岡崎隆彌作品集 伊賀焼 伊賀うへい窯

穴窯

穴窯と岡崎隆彌

2008年、11年使用した窯が修理が必要となりました。この際と思い取り壊して新しく築くことにしました。
うへい窯4代目の窯です、これが最後の窯かなと思い一人でコツコツと丈夫に作りました。初窯をたいてみれはたき手は老いても新しい若い窯はなかなかターボ、油断するとどんどん温度が上がりそうでおさえるのに苦労します。
しっかり丈夫に作ったのでたき手より長生きしてくれるでしょう。

窯詰め風景

窯詰め

窯詰めは、手間と根気と”よみ”のいる仕事です。棚板に品物がくっつかないように品物全ての底により土(道具土)をつけて窯詰めします。より土の跡は目跡として品物に残ります。窯の中は、場所によって温度や灰かぶり具合が違うので どこに何を置くのか、焼き上がりをよんで詰めていきます。

火入れ

火入れ

窯詰めが終わると、戸締め(とじめ)をして火入れをします。始め、ちょろちょろのあぶりは、火を絶やさぬよう、風が入らぬよう、又急に温度を上げないようにゆっくりとたきます。

窯たき

窯たき

1100度から1280度位まで、幾度と温度が上がらない時間帯がでてきます。「あがらない。あがらない。 」といいながらも、辛抱強く上げて行きます。
100時間前後、膨大なマキをほうりこみます。

煙

沿道から出る煙は、最初はほとんどわからない程薄い煙です。900度前後から還元をかけるようになると、マキ入れる度に煙がもうもうと出てきます。その煙が消えてら、又次にマキを入れる。煙はまきを入れるタイミングを教えてくれるのです。

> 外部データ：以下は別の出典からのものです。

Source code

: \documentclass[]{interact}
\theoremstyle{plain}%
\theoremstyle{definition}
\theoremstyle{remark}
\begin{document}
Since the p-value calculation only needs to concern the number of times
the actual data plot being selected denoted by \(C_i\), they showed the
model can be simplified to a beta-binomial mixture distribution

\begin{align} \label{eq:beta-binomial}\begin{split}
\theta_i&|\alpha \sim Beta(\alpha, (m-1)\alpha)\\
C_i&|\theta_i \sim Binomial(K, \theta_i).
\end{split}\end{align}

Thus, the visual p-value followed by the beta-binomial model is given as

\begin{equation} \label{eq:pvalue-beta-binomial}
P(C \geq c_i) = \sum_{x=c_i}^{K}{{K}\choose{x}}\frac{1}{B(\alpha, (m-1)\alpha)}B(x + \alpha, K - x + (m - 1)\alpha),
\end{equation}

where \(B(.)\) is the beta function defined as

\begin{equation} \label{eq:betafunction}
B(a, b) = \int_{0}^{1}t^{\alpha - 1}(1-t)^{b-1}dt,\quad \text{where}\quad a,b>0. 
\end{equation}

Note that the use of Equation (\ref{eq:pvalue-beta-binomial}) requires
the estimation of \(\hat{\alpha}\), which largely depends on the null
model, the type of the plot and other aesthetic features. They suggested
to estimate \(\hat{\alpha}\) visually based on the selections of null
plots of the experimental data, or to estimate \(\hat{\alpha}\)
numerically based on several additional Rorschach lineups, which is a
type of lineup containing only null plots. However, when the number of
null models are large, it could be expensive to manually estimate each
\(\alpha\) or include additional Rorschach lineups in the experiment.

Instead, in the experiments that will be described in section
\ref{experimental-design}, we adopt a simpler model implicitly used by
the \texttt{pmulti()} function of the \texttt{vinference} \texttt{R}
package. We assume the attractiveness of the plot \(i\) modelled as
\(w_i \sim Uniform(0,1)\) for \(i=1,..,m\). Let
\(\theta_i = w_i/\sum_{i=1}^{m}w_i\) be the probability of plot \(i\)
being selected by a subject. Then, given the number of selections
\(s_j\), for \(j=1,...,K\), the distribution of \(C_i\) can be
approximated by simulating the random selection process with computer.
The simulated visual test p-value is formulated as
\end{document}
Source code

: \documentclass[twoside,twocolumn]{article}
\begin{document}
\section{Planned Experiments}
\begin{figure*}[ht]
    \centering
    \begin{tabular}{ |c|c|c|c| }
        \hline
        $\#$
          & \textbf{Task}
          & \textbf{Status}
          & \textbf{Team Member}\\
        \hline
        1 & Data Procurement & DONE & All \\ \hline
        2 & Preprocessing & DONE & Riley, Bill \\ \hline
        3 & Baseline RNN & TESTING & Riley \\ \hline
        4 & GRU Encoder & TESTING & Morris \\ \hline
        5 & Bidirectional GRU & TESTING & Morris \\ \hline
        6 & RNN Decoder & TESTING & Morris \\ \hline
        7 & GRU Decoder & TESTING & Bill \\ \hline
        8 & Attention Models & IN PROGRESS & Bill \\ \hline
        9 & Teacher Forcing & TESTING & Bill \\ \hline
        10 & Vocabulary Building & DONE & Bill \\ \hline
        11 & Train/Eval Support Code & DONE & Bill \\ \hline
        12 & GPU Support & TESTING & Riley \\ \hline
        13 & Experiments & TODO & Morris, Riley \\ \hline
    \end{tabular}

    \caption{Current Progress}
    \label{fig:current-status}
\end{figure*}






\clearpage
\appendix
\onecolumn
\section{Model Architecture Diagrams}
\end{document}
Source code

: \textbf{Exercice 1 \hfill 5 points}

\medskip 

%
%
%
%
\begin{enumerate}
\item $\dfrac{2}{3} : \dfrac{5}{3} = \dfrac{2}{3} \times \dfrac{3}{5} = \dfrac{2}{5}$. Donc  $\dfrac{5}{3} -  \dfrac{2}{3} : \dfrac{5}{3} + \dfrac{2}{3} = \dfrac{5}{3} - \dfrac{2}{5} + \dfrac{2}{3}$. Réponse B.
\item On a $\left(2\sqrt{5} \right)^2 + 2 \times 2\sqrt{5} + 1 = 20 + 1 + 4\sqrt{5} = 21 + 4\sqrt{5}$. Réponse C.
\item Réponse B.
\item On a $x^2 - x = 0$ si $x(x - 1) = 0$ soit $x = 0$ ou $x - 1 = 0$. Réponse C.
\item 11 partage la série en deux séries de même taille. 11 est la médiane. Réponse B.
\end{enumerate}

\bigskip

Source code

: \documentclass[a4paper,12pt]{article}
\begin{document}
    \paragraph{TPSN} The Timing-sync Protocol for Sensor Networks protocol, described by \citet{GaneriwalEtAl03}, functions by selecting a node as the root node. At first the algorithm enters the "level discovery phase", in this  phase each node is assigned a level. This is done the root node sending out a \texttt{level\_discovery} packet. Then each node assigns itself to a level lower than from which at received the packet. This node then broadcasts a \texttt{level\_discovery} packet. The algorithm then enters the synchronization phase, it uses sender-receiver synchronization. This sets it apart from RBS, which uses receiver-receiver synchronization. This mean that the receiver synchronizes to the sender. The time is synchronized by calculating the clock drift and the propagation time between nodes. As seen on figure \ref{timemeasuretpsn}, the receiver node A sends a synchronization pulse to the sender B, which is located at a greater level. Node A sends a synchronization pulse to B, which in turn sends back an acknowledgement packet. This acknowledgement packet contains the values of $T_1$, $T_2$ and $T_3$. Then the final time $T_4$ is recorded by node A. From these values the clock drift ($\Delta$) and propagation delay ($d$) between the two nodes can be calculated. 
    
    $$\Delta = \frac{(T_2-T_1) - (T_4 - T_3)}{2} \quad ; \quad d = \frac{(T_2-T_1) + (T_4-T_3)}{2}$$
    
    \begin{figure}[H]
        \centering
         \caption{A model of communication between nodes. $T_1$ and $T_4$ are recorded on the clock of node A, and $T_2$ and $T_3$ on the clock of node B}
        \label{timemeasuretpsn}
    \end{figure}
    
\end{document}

1250度も過ぎると赤い火柱が立ち窯たきも大詰めを迎えます。

窯出し

窯だし

ゆっくりさましてから、窯出しをすれば良いのだが、なかなか待てない。少しづつ空気を入れて冷ましてゆき、火をとめてから四日くらいで窯出しをします。窯の中サウナ状態で流れる汗の中、焼き具合を確かめるのはスリリング!楽しくも、恐くもあります。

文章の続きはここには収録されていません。